● Task objective:
A single number is needed: how many lines of the data below contain "frame".

● Listed records:
"""

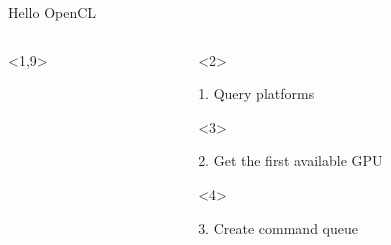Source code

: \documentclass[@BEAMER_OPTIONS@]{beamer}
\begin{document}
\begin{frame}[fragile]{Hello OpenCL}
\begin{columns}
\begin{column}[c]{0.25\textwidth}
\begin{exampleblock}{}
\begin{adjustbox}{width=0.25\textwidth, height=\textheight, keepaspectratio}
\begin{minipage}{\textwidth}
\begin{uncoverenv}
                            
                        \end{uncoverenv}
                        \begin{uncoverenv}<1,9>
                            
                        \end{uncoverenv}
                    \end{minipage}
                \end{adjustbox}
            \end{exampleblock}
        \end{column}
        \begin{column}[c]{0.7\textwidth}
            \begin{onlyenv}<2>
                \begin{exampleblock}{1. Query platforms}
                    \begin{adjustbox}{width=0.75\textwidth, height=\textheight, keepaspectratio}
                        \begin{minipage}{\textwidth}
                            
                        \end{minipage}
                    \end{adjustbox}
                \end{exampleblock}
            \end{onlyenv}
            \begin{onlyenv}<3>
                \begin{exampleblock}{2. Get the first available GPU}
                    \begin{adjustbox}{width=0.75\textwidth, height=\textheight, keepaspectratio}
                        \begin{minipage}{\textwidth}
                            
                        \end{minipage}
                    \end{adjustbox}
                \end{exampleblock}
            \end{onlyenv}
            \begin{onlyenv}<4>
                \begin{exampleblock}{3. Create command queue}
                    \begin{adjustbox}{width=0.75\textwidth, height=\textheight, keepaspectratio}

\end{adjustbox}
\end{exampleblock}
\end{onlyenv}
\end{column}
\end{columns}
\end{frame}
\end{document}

"""
"""

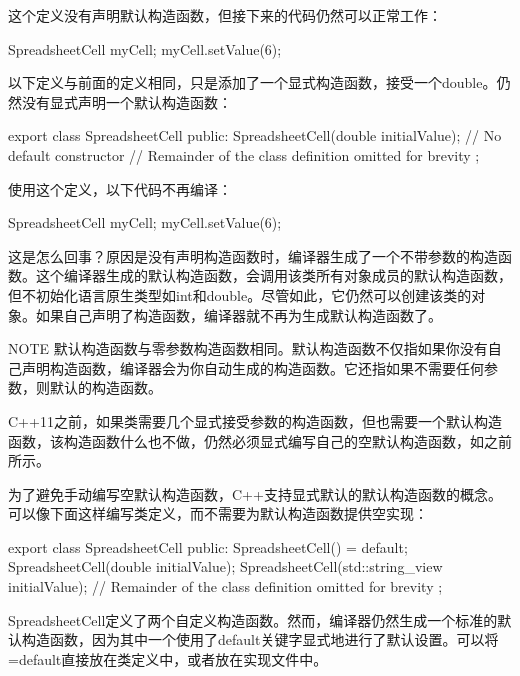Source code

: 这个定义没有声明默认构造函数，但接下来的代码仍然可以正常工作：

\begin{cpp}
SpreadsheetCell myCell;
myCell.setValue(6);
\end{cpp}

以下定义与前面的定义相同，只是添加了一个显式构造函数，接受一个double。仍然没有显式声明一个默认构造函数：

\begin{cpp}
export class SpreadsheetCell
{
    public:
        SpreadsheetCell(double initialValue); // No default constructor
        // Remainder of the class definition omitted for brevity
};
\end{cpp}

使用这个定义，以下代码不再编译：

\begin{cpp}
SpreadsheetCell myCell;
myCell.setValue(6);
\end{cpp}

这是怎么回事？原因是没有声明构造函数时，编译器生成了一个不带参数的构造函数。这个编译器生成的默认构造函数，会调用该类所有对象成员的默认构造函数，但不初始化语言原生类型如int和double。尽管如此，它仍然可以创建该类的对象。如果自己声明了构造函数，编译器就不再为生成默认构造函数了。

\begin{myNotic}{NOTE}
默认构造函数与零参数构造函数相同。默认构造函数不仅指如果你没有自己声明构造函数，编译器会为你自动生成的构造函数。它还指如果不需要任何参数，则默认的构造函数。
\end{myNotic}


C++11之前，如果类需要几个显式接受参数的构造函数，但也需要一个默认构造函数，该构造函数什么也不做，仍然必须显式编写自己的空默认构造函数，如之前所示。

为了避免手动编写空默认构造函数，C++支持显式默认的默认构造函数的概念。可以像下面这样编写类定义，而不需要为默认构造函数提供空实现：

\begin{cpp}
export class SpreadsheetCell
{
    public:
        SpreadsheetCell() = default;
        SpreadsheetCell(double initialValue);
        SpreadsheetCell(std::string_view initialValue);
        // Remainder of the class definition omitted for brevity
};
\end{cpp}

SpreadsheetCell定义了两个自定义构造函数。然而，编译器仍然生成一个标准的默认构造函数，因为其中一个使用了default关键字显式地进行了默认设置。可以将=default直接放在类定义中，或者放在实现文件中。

"""

● Response box:
2